Go to the reddit science AMA page on Friday morning to submit your questions, and tune in at 1 p.m. ET to see the answers and join the discussion.
As a cognitive scientist, Martinez wants to understand how the human brain works. But his methods are different than you might think.
"I take a computational view," said the professor of electrical and computer engineering at The Ohio State University. "This means I assume the brain performs a series of computations, similar to those executed by a computer, to decide how to interpret and respond to some input or situation."
In computational terms, a facial expression encodes information, and researchers have long wondered how exactly the brain is so good at decoding that information.

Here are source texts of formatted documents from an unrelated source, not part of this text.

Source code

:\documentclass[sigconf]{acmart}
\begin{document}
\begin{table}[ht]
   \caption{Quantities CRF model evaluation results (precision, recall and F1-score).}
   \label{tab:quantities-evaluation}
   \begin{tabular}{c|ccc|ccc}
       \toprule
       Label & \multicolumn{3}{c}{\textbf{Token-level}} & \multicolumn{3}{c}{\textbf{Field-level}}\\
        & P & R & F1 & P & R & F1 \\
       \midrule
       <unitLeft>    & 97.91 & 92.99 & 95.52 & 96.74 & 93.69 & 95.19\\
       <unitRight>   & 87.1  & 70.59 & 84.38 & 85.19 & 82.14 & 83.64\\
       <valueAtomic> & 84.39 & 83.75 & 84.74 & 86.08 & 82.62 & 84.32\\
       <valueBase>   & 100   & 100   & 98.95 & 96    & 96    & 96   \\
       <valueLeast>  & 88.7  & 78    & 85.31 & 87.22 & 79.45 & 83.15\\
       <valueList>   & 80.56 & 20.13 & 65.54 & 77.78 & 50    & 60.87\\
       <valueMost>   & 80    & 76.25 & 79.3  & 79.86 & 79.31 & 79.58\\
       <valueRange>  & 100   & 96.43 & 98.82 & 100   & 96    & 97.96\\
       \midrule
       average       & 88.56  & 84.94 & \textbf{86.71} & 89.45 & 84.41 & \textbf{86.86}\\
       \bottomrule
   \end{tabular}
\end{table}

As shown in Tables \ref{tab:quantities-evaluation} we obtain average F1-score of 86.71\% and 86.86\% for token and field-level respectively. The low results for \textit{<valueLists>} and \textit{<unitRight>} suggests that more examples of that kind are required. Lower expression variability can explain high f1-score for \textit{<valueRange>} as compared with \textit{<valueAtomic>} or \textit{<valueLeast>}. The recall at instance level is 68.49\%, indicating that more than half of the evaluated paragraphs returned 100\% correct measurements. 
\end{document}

"You can think about my work as identifying the algorithm the brain uses to solve a problem," he added.
Previously, Martinez showed that facial expressions of emotion can be universally understood, and the brain may interpret them in a way similar to spoken words. In his latest research, he and his team have created a machine learning algorithm that can identify the facial expression a person is looking at 60 percent of the time, based solely on the image of his or her brain in a functional magnetic resonance imaging (fMRI) machine. The fMRI images enabled them to pinpoint, for the first time, the site in the brain that decodes facial expressions.